1969 play by Lonne Elder III

Ceremonies in Dark Old Men is a two-act stage play by the American playwright Lonne Elder III. It premiered Off Broadway in a production by the Negro Ensemble Company at St. Mark's Playhouse on February 4, 1969, running for 40 performances. Later in the 1969 season, it received a commercial production at The Pocket Theatre, resulting in a long and successful run that added up to 320 performances. A drama about a struggling American black family living in Harlem, it balances humorous gambits of relief in the tragic circumstances that unfold.

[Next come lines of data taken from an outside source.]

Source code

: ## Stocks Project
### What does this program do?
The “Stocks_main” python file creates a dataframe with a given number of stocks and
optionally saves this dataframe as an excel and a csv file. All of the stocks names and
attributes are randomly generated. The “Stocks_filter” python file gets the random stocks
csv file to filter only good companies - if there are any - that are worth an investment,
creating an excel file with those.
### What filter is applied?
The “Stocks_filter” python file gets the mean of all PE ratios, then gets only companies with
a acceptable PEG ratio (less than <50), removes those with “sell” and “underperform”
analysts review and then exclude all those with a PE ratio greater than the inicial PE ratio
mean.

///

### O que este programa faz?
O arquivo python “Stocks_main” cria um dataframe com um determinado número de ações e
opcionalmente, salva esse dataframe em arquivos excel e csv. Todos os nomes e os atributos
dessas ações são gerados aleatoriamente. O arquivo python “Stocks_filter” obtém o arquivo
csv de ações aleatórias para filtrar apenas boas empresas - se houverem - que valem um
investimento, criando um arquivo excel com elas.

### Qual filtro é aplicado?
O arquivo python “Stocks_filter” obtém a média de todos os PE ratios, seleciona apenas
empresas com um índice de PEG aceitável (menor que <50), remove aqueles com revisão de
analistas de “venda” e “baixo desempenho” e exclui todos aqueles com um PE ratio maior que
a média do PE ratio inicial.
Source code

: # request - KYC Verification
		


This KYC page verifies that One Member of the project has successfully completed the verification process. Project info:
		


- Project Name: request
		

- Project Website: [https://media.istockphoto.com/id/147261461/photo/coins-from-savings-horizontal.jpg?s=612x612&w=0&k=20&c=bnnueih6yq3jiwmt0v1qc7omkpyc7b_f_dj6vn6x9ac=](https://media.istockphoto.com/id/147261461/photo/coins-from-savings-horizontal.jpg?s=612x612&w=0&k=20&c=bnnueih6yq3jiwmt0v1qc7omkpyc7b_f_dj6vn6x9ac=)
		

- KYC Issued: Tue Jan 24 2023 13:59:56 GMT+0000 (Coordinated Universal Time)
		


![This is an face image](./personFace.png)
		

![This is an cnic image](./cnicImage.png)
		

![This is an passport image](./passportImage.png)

Set in the 1950's, the protagonist, Russell B. Parker, is an aging black barbershop owner and widower, persuaded to participate in a bootlegging get-rich-quick scheme by his sons, in spite of the protestations of his dutiful daughter. The play addresses themes of self-deception, greed, the comfort of rituals, and the systemic economic exclusion of African American families.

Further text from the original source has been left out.